Your objective: Find all lines in the listing that include the word "size", then copy them.

Exercise data:
======
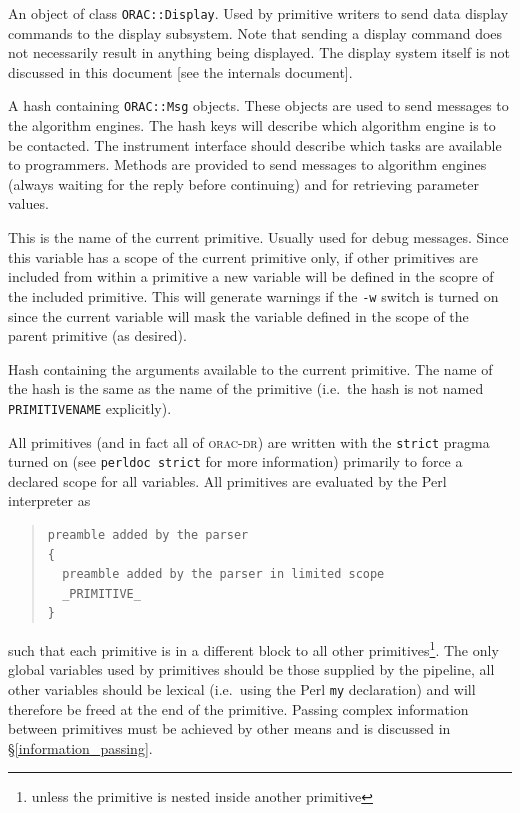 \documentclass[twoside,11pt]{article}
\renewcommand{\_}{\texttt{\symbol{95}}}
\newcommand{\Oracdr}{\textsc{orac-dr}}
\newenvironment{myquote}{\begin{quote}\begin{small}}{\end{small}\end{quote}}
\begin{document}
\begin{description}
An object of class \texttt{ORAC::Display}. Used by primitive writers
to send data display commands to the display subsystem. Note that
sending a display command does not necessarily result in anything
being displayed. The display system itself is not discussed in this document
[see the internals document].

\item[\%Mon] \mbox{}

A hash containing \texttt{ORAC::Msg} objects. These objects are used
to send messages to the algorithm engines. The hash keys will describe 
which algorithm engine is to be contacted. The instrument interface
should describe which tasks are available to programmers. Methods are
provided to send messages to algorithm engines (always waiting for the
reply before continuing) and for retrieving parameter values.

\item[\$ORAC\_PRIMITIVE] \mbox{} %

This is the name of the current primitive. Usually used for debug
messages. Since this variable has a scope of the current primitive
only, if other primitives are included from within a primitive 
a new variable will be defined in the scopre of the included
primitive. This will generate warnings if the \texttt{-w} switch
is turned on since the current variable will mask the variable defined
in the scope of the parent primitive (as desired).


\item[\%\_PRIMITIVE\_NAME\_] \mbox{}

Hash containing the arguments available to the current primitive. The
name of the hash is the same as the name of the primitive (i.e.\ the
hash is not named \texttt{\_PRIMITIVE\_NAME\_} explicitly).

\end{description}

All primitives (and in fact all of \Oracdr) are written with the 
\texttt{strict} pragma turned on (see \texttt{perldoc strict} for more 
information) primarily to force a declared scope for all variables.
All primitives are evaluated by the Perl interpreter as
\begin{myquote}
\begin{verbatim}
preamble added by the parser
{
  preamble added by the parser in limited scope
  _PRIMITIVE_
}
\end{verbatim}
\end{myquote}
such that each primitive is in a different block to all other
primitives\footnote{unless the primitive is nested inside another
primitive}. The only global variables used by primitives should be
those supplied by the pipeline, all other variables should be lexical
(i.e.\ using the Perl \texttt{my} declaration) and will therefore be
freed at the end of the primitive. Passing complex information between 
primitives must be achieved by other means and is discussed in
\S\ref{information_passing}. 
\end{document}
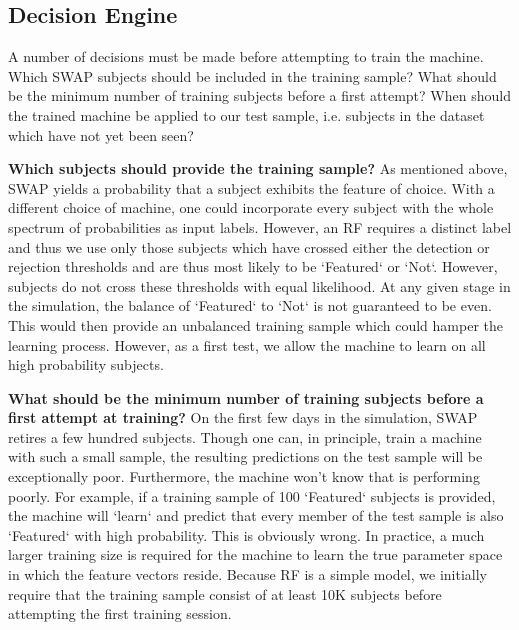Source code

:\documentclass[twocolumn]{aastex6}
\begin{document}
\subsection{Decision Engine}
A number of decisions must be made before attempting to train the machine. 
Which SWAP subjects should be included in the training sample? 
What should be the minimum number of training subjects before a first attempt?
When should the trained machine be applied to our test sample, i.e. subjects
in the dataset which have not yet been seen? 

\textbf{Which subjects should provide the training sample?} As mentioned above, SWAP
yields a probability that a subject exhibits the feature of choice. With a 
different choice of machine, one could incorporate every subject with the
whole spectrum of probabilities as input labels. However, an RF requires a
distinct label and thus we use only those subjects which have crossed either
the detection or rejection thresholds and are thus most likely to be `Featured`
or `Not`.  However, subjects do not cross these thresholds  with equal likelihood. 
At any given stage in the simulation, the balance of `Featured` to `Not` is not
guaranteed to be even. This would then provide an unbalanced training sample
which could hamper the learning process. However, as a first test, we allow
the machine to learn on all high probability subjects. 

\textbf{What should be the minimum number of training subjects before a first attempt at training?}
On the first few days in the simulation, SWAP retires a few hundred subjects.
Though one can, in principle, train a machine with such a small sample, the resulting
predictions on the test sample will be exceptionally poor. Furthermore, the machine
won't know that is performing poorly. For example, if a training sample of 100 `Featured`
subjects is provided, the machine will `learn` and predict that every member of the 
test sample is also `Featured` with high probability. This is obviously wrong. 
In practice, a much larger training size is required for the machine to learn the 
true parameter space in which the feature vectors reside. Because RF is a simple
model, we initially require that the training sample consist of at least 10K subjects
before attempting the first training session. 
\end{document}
======
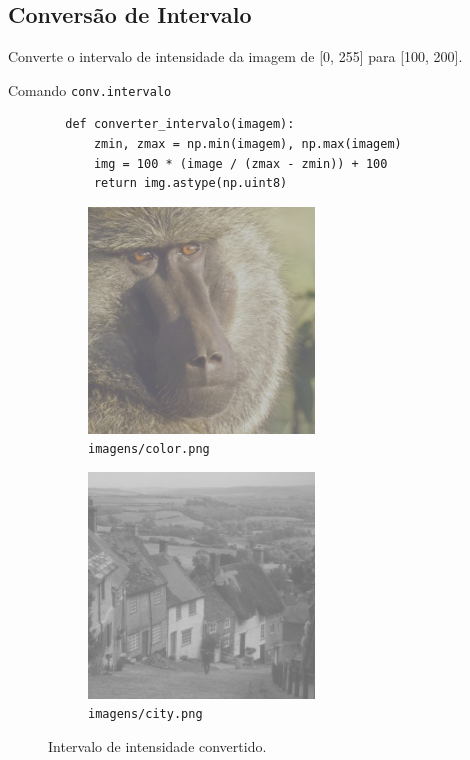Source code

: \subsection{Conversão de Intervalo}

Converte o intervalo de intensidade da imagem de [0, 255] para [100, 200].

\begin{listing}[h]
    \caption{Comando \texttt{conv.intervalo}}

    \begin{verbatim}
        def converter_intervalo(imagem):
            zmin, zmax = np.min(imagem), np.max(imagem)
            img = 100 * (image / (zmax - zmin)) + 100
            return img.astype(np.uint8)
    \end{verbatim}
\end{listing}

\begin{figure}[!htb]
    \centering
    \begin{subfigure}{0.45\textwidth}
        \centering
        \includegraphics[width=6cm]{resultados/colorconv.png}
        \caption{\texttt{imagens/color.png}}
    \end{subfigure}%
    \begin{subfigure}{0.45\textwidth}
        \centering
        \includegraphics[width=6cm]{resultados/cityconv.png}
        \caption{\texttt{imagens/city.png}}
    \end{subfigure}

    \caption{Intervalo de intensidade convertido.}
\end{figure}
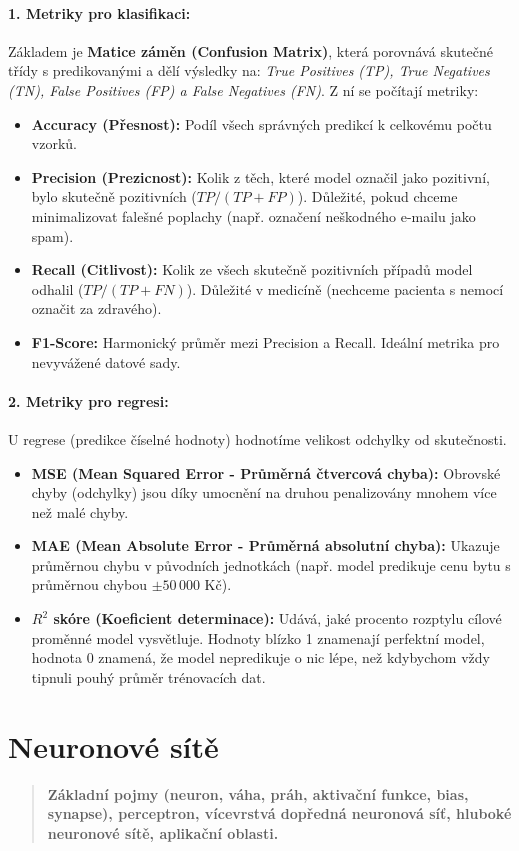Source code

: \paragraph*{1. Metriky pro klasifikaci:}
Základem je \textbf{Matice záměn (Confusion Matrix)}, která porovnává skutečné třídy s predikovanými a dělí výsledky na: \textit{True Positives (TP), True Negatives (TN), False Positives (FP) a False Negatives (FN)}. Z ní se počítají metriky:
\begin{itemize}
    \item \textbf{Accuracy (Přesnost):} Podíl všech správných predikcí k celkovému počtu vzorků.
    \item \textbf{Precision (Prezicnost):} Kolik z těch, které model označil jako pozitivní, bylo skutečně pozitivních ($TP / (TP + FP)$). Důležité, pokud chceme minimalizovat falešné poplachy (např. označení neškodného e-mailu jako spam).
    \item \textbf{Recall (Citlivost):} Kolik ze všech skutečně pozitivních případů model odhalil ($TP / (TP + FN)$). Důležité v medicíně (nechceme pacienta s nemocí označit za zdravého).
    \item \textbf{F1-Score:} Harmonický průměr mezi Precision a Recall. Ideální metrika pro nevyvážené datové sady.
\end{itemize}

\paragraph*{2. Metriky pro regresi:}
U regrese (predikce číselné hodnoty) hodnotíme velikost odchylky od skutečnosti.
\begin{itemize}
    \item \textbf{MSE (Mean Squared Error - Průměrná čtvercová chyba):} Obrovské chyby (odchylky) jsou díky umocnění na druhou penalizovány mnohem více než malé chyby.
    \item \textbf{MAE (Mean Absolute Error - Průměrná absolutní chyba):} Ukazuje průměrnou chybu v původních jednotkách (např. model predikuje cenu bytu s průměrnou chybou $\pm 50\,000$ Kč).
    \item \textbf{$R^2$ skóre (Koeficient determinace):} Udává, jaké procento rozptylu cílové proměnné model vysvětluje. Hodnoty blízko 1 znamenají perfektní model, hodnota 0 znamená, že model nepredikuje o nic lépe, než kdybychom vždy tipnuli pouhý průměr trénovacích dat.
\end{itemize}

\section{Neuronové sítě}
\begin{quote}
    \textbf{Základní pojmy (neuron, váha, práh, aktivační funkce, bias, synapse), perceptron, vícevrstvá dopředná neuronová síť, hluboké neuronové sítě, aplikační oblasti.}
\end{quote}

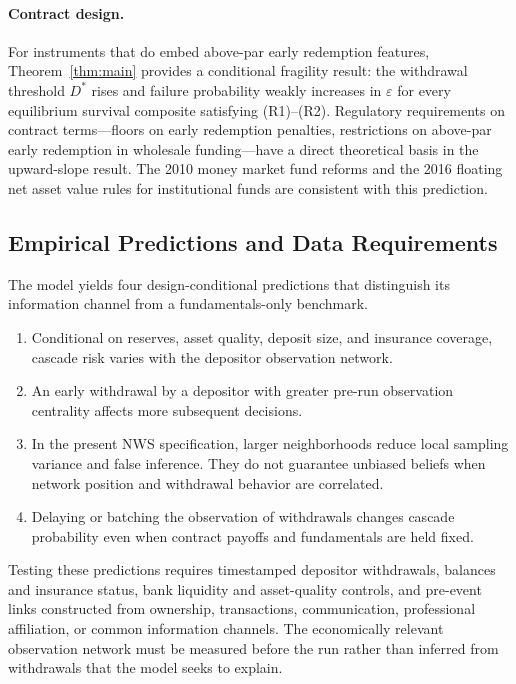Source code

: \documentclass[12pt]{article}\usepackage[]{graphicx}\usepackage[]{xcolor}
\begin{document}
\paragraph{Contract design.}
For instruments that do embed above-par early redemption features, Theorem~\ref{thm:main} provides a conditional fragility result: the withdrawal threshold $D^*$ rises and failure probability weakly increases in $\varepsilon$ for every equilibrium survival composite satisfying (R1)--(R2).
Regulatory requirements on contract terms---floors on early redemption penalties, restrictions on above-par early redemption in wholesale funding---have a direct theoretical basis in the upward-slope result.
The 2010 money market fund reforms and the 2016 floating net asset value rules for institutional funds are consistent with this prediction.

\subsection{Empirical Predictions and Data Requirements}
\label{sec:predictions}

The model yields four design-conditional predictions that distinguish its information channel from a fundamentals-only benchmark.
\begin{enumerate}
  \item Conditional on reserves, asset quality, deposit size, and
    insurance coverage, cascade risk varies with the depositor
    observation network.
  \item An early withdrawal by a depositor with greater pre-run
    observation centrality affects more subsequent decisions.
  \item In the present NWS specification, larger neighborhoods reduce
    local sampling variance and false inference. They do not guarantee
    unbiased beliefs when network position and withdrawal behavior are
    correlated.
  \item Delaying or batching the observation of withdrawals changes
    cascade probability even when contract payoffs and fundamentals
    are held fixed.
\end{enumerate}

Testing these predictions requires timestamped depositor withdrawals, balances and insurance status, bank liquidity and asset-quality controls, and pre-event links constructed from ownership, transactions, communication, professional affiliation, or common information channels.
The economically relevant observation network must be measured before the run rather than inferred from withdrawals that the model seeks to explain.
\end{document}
======
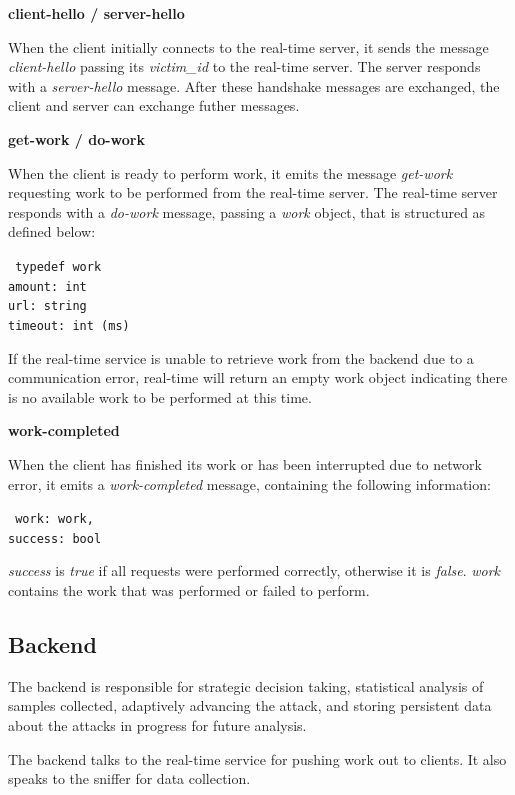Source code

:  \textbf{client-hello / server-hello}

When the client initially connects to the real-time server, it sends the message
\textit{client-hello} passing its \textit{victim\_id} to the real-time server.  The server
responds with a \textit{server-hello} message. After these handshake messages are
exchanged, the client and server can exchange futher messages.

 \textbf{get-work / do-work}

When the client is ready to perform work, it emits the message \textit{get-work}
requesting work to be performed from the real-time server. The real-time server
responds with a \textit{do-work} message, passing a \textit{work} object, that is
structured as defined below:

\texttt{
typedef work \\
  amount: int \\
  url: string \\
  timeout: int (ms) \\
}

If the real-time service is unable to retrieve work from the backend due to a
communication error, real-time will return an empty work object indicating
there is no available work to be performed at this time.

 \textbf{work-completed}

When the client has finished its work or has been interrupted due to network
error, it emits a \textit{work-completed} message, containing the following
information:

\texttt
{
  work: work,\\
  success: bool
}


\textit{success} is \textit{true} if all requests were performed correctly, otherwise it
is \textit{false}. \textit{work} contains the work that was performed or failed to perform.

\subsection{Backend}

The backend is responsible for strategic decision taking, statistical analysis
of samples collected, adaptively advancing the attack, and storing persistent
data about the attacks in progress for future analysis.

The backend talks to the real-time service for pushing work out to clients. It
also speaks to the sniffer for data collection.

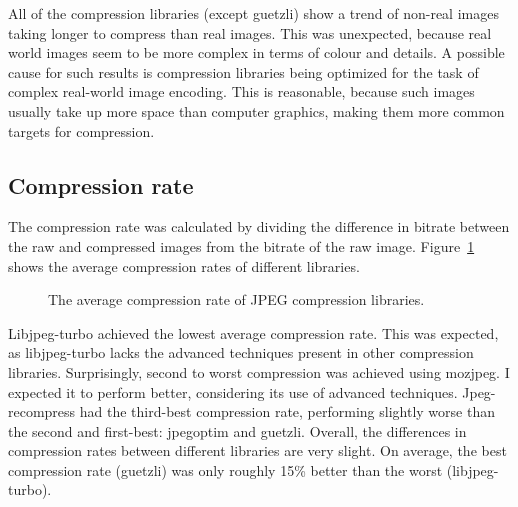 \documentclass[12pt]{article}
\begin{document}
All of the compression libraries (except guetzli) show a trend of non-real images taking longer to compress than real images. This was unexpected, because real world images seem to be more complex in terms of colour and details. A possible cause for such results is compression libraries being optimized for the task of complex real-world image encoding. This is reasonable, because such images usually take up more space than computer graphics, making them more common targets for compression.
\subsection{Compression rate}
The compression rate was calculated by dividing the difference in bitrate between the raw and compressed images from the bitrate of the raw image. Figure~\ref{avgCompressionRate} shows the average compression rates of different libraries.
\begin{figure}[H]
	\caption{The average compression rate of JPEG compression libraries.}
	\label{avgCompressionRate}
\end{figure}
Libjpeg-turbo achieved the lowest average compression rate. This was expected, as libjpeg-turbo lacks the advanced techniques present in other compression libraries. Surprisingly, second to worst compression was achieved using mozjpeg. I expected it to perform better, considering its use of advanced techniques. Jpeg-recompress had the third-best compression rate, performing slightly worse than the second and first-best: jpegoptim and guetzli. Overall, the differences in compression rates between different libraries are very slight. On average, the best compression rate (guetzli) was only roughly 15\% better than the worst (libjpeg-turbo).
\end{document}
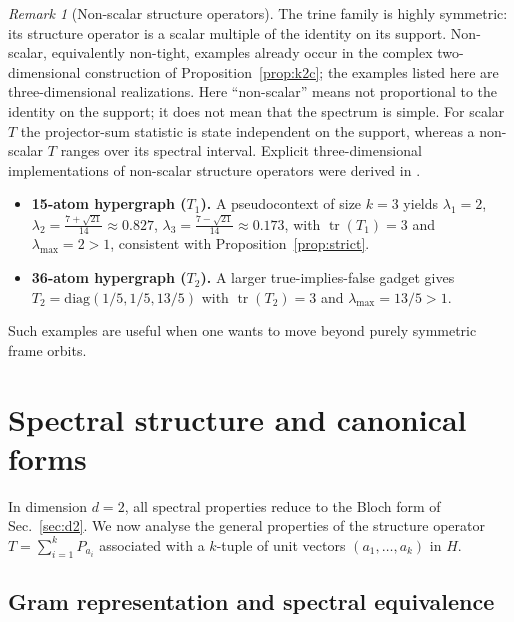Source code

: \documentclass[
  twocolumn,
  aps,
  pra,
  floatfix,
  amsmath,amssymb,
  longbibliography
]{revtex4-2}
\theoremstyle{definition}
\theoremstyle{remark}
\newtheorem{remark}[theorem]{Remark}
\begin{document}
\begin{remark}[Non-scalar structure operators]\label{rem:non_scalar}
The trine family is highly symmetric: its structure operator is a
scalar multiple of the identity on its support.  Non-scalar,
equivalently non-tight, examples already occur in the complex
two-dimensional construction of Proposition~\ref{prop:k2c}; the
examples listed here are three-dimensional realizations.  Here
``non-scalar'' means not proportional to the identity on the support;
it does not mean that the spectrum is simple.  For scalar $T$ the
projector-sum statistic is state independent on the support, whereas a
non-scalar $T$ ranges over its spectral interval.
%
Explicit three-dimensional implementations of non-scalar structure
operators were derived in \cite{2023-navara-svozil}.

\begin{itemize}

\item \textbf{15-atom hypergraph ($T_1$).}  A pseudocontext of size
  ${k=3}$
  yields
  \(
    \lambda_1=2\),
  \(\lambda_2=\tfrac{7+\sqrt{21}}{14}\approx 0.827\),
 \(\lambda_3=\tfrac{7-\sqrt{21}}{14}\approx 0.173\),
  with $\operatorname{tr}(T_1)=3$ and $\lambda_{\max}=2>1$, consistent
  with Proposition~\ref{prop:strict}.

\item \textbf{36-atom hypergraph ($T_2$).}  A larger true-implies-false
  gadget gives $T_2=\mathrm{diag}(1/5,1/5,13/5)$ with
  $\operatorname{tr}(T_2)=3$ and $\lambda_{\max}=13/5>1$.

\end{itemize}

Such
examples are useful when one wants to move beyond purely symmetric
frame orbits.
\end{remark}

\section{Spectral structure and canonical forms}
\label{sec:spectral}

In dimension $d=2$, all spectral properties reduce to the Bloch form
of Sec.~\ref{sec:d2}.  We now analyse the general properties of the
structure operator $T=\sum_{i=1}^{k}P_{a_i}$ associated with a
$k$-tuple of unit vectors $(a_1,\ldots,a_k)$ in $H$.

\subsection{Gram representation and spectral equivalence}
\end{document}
======
Reply:
In practice, a much larger training size is required for the machine to learn the 
  \item Conditional on reserves, asset quality, deposit size, and
\item \textbf{15-atom hypergraph ($T_1$).}  A pseudocontext of size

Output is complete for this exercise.